INPUT DATA:

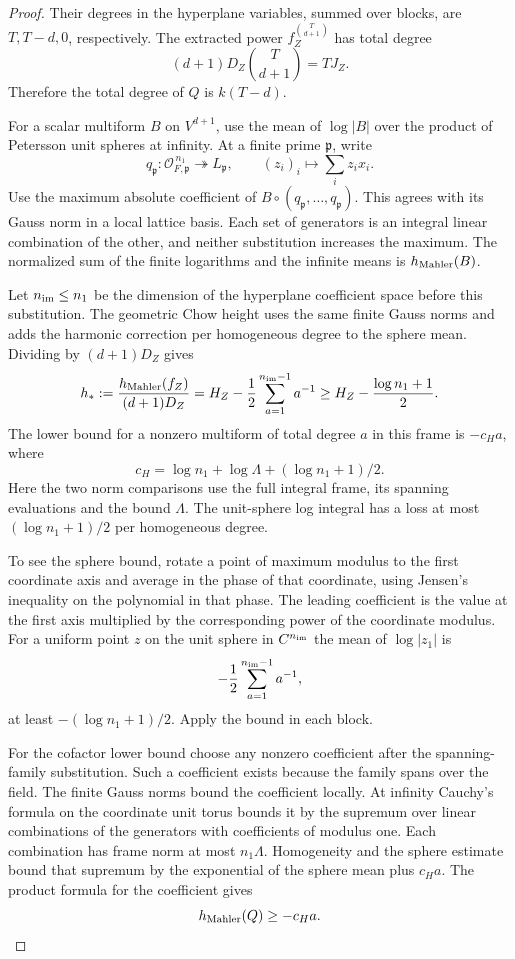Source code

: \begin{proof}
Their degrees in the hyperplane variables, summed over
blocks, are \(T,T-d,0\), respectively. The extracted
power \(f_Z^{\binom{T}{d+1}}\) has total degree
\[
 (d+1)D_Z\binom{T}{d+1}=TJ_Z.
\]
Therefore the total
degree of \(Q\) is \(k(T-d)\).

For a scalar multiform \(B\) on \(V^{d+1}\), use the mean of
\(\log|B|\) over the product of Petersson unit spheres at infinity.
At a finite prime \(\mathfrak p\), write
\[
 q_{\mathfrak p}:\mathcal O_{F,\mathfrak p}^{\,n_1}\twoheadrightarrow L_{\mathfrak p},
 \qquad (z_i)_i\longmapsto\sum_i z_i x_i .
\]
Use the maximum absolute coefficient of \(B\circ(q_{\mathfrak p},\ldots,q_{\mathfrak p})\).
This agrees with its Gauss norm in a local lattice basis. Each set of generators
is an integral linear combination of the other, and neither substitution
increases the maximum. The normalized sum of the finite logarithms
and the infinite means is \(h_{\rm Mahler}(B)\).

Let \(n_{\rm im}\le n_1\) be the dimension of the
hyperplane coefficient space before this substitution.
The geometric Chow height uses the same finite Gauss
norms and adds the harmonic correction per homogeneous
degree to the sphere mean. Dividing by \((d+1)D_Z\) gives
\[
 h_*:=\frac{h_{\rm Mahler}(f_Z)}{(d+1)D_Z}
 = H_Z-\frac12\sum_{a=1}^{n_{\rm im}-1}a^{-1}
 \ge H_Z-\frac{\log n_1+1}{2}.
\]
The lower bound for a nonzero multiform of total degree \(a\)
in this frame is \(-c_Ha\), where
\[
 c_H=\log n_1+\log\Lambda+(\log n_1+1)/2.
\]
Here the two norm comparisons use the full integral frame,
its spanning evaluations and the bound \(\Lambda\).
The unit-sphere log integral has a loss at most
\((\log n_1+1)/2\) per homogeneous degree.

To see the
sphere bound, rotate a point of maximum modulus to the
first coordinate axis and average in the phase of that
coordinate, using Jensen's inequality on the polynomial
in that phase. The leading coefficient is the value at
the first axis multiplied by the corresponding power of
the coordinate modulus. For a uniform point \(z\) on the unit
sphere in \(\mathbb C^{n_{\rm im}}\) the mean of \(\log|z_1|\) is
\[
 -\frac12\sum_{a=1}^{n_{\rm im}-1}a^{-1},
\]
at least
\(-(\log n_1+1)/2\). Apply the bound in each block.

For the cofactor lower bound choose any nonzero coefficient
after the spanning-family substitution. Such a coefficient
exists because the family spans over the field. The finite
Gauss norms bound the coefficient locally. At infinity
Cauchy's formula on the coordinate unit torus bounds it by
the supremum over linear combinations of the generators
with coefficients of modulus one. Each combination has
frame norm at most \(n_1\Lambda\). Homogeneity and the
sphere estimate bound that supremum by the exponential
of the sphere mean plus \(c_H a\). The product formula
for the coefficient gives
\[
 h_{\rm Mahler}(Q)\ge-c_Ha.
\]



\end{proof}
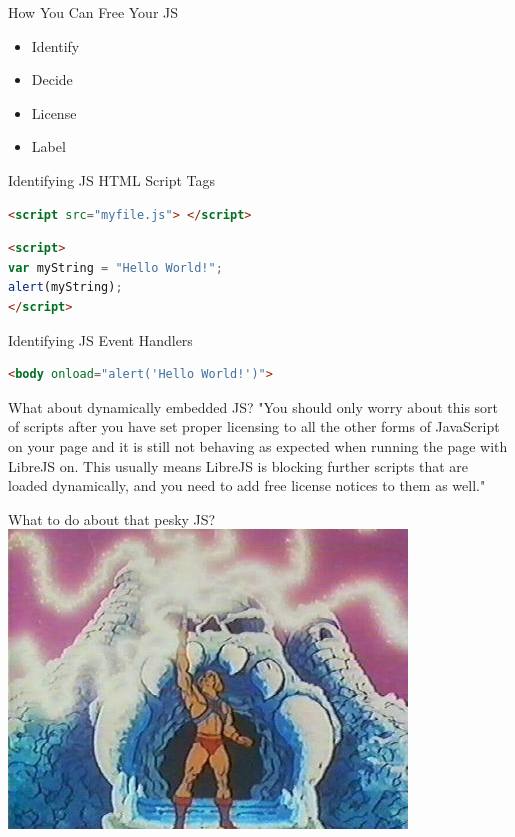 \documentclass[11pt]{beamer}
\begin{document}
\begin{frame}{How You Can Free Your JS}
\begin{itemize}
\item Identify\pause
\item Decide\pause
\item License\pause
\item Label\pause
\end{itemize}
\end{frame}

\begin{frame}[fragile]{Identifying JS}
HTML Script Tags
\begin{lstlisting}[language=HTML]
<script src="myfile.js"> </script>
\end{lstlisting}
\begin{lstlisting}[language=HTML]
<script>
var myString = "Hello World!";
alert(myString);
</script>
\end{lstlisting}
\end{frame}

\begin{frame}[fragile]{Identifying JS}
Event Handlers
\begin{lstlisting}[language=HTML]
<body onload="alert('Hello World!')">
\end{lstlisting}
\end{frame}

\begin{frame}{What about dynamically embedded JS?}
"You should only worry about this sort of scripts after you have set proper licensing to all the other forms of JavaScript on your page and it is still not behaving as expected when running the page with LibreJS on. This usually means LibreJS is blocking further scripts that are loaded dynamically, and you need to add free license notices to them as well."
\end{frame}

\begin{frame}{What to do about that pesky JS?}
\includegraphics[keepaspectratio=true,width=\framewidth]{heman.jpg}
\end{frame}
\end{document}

--

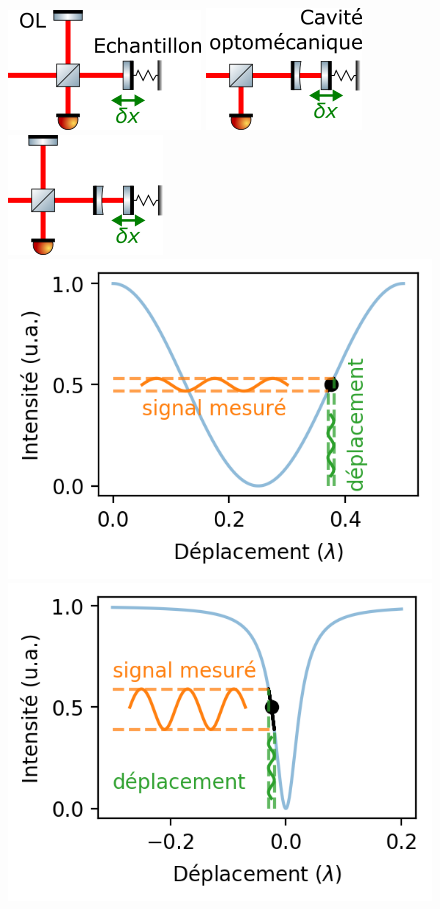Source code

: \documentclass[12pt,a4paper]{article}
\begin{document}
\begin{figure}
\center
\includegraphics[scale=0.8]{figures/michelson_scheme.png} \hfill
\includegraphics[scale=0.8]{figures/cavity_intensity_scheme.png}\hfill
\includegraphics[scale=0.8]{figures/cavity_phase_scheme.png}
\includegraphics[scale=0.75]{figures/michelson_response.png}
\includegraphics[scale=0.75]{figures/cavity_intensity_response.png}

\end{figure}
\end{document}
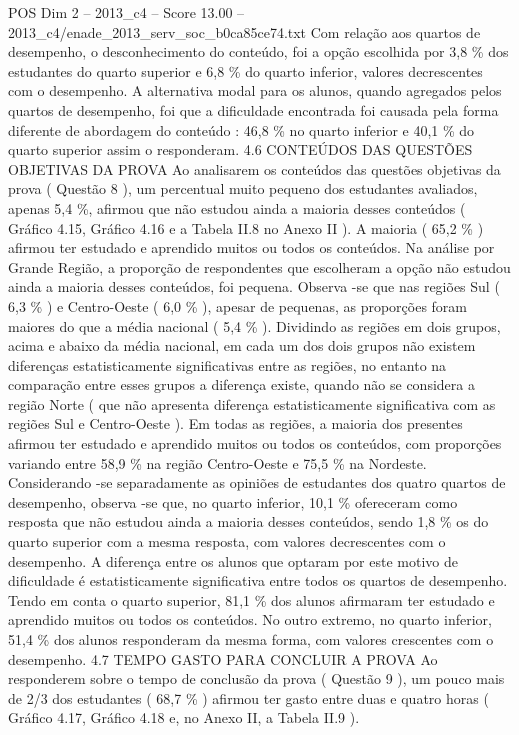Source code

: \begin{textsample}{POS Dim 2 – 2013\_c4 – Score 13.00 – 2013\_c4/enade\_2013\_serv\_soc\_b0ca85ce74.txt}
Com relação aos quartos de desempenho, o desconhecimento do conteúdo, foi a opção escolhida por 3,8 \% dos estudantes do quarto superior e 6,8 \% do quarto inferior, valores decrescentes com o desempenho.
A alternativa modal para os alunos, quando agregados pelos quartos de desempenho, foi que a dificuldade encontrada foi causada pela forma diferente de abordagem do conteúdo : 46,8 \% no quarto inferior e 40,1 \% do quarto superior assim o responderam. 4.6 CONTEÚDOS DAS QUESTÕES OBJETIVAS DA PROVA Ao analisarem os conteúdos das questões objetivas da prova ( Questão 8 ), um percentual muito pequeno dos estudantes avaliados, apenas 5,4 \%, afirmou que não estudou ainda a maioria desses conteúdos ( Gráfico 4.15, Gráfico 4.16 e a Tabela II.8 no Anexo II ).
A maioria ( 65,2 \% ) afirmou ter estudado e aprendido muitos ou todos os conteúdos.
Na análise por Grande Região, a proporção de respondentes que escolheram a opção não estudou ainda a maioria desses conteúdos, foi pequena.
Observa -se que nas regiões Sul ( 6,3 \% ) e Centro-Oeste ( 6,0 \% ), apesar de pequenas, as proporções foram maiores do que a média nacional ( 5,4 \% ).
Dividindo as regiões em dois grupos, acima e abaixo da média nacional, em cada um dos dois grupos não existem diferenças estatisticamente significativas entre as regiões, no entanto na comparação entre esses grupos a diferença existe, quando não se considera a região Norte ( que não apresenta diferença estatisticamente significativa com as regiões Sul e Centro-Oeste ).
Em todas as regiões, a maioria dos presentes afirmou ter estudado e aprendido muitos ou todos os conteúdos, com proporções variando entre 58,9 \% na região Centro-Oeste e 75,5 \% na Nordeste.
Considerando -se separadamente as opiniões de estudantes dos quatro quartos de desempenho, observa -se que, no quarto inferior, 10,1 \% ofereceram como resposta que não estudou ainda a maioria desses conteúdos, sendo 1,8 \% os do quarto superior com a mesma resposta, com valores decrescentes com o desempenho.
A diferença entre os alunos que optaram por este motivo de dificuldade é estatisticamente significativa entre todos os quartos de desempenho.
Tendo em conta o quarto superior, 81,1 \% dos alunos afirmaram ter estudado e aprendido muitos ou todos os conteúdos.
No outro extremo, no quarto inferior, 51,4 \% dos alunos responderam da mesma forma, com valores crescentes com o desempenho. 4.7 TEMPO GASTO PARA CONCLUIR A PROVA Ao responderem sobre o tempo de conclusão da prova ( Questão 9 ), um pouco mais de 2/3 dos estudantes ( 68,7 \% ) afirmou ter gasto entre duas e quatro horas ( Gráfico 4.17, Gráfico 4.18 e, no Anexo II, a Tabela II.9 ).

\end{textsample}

--

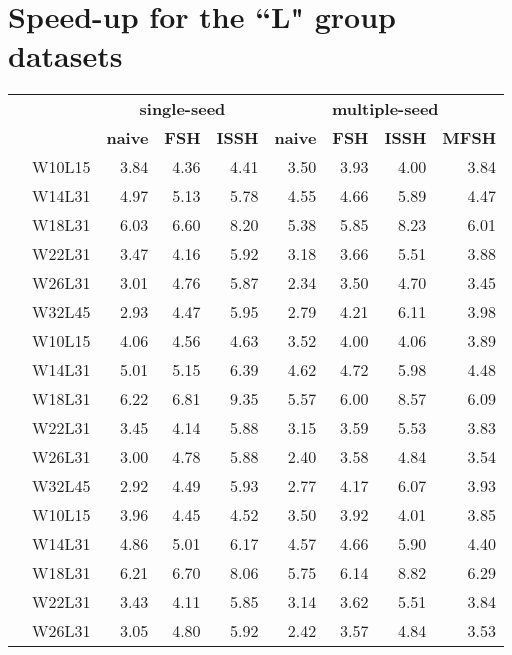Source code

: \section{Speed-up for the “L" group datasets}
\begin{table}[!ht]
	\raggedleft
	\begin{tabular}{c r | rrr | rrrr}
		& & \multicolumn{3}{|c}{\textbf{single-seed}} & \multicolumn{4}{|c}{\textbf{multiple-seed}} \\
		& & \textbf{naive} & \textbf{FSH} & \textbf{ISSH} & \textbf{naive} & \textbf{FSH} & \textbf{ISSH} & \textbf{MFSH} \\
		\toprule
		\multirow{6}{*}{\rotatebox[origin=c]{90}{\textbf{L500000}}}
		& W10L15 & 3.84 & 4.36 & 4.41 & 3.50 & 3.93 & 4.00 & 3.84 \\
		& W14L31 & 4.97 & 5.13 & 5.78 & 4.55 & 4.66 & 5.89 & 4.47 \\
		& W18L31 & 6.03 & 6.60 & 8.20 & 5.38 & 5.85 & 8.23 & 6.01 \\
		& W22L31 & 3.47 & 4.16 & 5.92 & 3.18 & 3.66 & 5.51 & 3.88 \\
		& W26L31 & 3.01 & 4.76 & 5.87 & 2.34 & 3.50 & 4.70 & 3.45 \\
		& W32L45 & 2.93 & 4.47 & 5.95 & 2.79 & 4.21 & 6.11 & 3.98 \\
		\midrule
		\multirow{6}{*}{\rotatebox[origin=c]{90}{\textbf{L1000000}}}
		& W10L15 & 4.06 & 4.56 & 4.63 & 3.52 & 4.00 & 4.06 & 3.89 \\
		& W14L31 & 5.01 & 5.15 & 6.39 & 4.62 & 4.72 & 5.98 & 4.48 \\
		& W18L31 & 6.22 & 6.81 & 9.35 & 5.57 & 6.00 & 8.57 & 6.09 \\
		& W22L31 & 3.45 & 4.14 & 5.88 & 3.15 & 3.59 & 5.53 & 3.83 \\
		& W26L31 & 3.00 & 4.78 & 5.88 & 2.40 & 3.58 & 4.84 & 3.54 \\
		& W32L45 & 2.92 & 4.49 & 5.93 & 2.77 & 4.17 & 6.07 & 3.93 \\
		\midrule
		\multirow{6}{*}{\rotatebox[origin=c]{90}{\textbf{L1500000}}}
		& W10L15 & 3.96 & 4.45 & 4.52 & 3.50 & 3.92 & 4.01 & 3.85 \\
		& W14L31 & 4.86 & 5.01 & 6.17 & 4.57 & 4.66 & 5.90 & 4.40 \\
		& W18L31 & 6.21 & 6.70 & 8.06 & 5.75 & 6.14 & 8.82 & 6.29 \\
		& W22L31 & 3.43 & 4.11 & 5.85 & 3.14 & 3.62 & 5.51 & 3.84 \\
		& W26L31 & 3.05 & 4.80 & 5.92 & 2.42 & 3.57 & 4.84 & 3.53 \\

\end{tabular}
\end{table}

DIRECTIONS: In the material, count each line that holds the string "regiões", and report only how many there are.

OUTPUT OF THE EXERCISE: 3